Il y eut deux moments consternants le dimanche 25 mai 2014 au soir : les résultats du Front National et les commentaires qui les ont accompagnés, les seconds l’emportant en termes d’inquiétude sur les premiers !

Les élites –entendez par là ceux dont essentiellement le talent et un peu la bonne fortune ont mis en position de prendre des décisions dont les effets concernent une partie à tout le moins importante de leurs concitoyens- les élites donc, font immanquablement penser aux pigeons.

Ces derniers sont des animaux remarquables qui s’orientent sur des dizaines de milliers de kilomètres sans se tromper, qui, utilisés pour transporter des messages depuis la France occupée jusqu’au Royaume Uni parvenaient à se défaire des faucons dressés par l’armée allemande.

Aussi brillants qu’ils soient, les pigeons se posant à un endroit et s’y faisant attaquer par un prédateur, s’envolent mais reviennent spontanément quelques instants plus tard ayant déjà oublié le danger qui s’y trouve.

Les élites parlent avec compétence et autorité des crises passées depuis celle de la tulipe en 1637 jusqu’à l’explosion des subprimes, analysant avec brio le présent et prévoyant d’autant mieux l’avenir qu’elles ne seront plus là lorsque celui-ci se réalisera.

Et pourtant tant d’intelligence ne les empêche pas de répéter les mêmes erreurs dès qu’il s’agit du Front National qui à chaque élection grandit jusqu’à occuper toute la scène un peu comme l’Amédée de Ionesco.

Le Parti Socialiste a suffisamment joué les pompiers pyromanes, hurlant au-delà du raisonnable à chaque percée du Front National et se réjouissant en secret de cette même percée au motif qu’elle gênait la droite.

Pour autant, c’est auprès de celle-ci qu’il faut chercher la clef des succès du Front National.

Il est banal de rappeler qu’il n’y a pas une droite mais trois droites puisant leur source à la Révolution Française qui en fut l’élément fondateur.

Les contre-révolutionnaires, de mutation en mutation, sont devenus l’extrême droite, d’abord hostile à la République puis à tout le moins méfiante et en tout cas assez peu attachée aux valeurs de celle-ci.

Le jacobinisme passé au crible du bonapartisme puis du radicalisme et plus récemment du gaullisme s’est transformé en une synthèse de sentiment républicain et d’attachement à la Nation et à l’Etat.

L’orléanisme s’est transformé en centre droit.

La différence historique entre l’extrême droite et la tradition jacobine est que les premiers ont toujours fini par privilégier l’idéologie sur la Nation alors que les seconds ont toujours donné la priorité à la Nation: pour Maurras, la victoire allemande fut une “divine surprise“ en ce qu’elle avait permis Vichy alors que la France Libre fut un florilège de sensibilités politiques différentes.
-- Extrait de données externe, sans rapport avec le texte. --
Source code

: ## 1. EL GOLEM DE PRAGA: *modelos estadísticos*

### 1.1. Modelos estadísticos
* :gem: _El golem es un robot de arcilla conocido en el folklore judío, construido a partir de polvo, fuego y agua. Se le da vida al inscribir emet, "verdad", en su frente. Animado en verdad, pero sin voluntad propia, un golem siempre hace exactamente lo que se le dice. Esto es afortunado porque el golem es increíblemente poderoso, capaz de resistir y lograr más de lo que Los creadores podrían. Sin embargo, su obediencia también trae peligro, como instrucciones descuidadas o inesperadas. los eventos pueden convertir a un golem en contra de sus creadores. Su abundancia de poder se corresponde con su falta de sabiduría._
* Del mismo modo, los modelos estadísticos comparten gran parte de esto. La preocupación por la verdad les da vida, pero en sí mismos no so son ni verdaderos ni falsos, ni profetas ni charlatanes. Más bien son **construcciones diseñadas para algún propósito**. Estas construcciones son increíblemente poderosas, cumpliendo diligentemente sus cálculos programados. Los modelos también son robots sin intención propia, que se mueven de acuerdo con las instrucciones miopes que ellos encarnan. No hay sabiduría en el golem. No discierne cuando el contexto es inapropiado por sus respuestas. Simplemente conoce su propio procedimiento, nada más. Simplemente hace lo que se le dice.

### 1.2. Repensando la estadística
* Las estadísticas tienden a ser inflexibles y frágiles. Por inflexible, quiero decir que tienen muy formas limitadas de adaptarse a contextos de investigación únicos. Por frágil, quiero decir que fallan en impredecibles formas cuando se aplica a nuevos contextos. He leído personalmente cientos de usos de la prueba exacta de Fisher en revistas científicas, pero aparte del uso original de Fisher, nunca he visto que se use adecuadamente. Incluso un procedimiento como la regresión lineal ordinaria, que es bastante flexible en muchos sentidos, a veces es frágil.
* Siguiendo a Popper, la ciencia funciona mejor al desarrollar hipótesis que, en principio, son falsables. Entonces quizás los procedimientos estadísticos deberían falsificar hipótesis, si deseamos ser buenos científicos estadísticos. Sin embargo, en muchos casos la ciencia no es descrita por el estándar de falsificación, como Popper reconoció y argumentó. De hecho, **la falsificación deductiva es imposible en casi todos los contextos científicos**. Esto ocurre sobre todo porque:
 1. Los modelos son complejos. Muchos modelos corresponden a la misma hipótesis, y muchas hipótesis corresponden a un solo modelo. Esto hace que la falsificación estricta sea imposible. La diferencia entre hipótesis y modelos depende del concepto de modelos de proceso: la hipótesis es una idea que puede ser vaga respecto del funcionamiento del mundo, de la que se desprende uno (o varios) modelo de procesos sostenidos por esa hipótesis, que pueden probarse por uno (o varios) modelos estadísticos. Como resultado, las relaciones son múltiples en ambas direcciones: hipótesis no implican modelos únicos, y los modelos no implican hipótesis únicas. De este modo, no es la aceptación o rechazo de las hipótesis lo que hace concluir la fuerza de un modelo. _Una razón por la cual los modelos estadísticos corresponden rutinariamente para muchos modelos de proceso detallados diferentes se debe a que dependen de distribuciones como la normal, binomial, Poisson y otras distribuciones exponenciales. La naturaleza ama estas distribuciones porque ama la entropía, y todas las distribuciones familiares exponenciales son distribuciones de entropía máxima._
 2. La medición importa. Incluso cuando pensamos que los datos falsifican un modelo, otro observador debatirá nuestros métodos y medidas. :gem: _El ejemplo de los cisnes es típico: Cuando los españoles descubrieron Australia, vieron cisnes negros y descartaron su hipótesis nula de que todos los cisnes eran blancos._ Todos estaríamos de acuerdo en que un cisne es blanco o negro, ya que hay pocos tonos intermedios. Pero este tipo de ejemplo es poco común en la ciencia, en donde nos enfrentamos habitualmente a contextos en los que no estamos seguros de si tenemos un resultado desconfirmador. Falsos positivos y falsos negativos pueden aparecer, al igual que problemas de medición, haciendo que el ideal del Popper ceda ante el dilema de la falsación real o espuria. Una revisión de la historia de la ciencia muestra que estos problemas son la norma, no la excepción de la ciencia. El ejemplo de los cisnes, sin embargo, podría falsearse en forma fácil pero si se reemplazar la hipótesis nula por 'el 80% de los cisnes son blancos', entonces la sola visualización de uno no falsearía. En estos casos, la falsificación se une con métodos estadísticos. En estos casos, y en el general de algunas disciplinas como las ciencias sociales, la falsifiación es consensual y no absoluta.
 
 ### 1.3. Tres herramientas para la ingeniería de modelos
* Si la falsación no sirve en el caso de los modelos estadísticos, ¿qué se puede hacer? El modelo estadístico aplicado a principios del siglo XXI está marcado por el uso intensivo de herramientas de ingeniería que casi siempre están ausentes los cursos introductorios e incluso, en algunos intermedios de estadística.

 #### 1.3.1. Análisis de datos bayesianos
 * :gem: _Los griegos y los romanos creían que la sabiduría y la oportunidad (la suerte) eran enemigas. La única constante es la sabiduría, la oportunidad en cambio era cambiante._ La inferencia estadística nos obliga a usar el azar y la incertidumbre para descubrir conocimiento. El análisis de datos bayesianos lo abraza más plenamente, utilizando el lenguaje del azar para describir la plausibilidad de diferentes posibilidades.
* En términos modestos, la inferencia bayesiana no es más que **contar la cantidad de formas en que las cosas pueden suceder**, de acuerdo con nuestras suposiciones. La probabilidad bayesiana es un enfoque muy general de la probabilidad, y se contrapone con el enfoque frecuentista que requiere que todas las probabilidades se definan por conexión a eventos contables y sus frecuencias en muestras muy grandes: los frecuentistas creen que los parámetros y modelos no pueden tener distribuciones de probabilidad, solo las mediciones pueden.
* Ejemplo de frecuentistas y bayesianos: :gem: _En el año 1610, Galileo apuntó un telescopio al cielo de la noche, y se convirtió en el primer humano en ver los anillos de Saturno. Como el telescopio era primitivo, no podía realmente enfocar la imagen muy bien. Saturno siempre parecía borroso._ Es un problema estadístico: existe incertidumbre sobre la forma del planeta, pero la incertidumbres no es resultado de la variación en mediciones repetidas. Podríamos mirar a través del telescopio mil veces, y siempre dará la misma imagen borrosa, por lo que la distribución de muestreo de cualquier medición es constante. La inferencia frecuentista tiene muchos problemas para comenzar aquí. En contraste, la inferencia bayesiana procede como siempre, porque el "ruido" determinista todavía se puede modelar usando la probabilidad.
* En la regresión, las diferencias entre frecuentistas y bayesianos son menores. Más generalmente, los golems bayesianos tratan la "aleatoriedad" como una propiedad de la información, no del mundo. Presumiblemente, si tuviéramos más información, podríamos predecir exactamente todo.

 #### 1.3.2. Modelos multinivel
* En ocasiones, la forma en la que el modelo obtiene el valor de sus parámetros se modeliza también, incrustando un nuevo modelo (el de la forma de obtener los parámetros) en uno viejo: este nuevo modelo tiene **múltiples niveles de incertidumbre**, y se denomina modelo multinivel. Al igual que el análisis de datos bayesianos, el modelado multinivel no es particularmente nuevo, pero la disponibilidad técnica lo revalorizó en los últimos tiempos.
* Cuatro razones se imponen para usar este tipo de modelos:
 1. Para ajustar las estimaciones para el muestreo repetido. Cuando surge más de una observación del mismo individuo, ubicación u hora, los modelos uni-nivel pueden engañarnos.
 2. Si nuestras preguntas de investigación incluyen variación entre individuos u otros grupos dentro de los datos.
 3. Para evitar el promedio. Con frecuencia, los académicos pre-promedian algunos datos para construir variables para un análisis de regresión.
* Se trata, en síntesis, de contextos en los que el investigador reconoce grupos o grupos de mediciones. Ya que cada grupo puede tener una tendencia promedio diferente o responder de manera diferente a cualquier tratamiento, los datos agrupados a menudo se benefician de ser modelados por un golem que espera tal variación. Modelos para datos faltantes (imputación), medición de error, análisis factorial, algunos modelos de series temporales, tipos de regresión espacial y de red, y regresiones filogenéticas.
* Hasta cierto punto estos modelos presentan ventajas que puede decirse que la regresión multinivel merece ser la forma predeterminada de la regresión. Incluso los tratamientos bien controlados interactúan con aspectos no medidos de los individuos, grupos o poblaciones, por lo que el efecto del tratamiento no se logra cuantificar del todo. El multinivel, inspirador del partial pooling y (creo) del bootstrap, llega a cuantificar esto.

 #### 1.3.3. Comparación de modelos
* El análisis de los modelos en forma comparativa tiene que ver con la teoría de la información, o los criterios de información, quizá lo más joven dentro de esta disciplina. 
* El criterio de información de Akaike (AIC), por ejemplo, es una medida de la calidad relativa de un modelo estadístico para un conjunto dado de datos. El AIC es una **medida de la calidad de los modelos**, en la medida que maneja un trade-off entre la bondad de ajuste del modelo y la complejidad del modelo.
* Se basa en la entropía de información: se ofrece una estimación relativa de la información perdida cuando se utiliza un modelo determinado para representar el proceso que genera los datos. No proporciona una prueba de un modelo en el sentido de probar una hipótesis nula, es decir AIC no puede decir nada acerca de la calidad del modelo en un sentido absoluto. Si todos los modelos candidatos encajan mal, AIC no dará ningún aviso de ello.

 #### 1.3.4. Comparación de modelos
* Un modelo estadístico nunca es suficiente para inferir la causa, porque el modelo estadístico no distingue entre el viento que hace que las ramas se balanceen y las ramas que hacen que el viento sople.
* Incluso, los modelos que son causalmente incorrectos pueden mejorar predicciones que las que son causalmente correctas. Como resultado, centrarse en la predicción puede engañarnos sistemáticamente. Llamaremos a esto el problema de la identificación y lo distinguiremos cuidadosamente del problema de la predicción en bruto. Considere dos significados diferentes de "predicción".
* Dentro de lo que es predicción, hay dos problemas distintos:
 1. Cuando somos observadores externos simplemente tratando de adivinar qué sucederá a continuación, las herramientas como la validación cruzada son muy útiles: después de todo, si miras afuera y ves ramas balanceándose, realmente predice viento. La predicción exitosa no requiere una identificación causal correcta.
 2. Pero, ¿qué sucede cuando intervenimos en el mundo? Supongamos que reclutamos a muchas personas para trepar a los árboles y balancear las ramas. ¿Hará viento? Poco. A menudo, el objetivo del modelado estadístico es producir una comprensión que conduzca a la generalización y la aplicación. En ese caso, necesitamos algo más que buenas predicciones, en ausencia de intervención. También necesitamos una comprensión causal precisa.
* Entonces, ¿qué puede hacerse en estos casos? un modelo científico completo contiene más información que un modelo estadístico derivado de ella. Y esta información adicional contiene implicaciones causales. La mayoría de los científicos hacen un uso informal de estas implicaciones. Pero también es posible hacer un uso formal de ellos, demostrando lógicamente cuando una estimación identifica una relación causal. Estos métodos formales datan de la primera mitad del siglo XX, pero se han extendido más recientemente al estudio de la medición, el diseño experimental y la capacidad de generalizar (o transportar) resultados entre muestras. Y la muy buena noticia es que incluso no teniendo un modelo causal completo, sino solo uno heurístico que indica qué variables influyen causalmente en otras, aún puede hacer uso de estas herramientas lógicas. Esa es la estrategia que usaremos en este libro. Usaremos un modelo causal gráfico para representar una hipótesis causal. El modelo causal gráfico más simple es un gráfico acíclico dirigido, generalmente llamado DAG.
Jusqu’à la création de l’UMP, les trois composantes de la droite étaient représentées par des partis politiques distincts.

L’extrême droite était au Front National, la tradition jacobine animait le RPR et l’orléanisme fleurissait à l’UDF.

C’est en oubliant l’histoire, que Monsieur Chirac a choisi de fusionner le RPR et l’UDF et de fondre en un seul parti deux mouvements d’inspirations très différentes.

Il en est sorti un double échec en ce que le Front National, d’élection en élection, a fait main basse sur l’électorat naturel du RPR, l’ajoutant à son propre électorat tandis que le centre, insatisfait, a fini par quitter l’UMP pour réinventer l’UDF devenue l’UDI.

Pour se ressaisir, l’UMP ne saurait s’accrocher au centre car ce serait définitivement abandonner au Front National l’électorat historique du RPR et se rendre soluble dans l’extrême-droite.

Il lui faut au contraire réinventer un programme et un discours et pour être crédible, confier cette tâche à des personnes ne trainant derrière elles, ni passé, ni passif.